Per l’accusa effettuò spese «allegre» per oltre 40 mila euro con la carta di credito aziendale comprando pure merce griffata

CALTANISSETTA. Risarcire l'Ato per chiudere la partita dal punto di vista patrimoniale. Con un'offerta che potrebbe essere anche un po' più "generosa" di una prima, informale proposta. Quella che aveva già ufficiosamente avanzato l'ex presidente dell'Ato Cl1, Giuseppe Cimino, a giudizio in appello per l'ipotesi di peculato legata a presunte spese "allegre" con la carte di credito della stessa società. Con una proposta, originaria, nell'ordine dei 55mila euro. Volontà d'indennizzare che ieri è stata formalmente prospettata al cospetto della corte d’Appello presieduta da Sergio Nicastro (consiglieri Giovanni Carlo Tomaselli e Miriam D’amore). La richiesta dovrà essere girata, adesso, alla stessa Ato. Ed i contorni dell'operazione dovranno definirsi entro fine gennaio del prossimo anno, quando è fissata la nuova udienza. Per allora dovrà essere delineata in ogni dettaglio della transazione passando per l'accoglimento da parte della stessa società d'ambito che sarebbe stata danneggiata. E dal punto di vista patrimoniale e dell'immagine, secondo la stessa «Cl1» costituitasi parte civile (assistita dall'avvocato Dino Milazzo).

È lo sviluppo in questa nuova parentesi processuale nei confronti dell'ex capo del Cda dell'Ato rifiuti (assistito dagli avvocati Sergio Iacona e Salvatore Daniele) per un'inchiesta che nel giugno di tre anni fa ha fatto finire il suo nome al centro di un dossier della procura. E che poi, in primo grado, ha pure fatto scattare per lui una condanna a 4 anni.

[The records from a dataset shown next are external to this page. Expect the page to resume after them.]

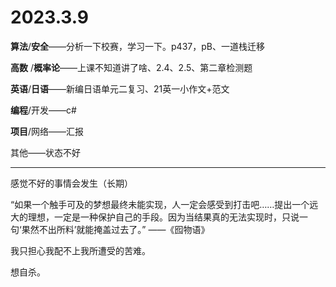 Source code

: # 2023.3.9

**算法**/**安全**——分析一下校赛，学习一下。p437，pB、一道栈迁移

**高数** /**概率论**——上课不知道讲了啥、2.4、2.5、第二章检测题

**英语**/**日语**——新编日语单元二复习、21英一小作文+范文

**编程**/开发——c#

**项目**/网络——汇报

其他——状态不好

------

感觉不好的事情会发生（长期）

“如果一个触手可及的梦想最终未能实现，人一定会感受到打击吧……提出一个远大的理想，一定是一种保护自己的手段。因为当结果真的无法实现时，只说一句‘果然不出所料’就能掩盖过去了。” ——《囮物语》

我只担心我配不上我所遭受的苦难。

想自杀。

I magistrati hanno ipotizzato a suo carico un uso un po' disinvolto della carta di credito della stessa società. Con spese, quelle finite sotto la lente degli inquirenti, racchiuse nell'arco temporale che va da metà novembre del 2006 a metà gennaio 2011. E globalmente sarebbero stati spesi poco più di 41 mila euro. Sempre con la "card" aziendale che sarebbe stata esibita dallo stesso allora presidente - secondo la tesi accusatoria - in diversi ristoranti e negozi di lusso.  In una cinquantina di circostanze lo stesso Cimino - è il teorema della magistratura - avrebbe tirato fuori dal portafogli la carta di credito aziendale per l'acquisto, tra l'altro, di profumi, borse, scarpe e abiti. Tutta merce griffata. Ma adesso è pronto ad indennizzare.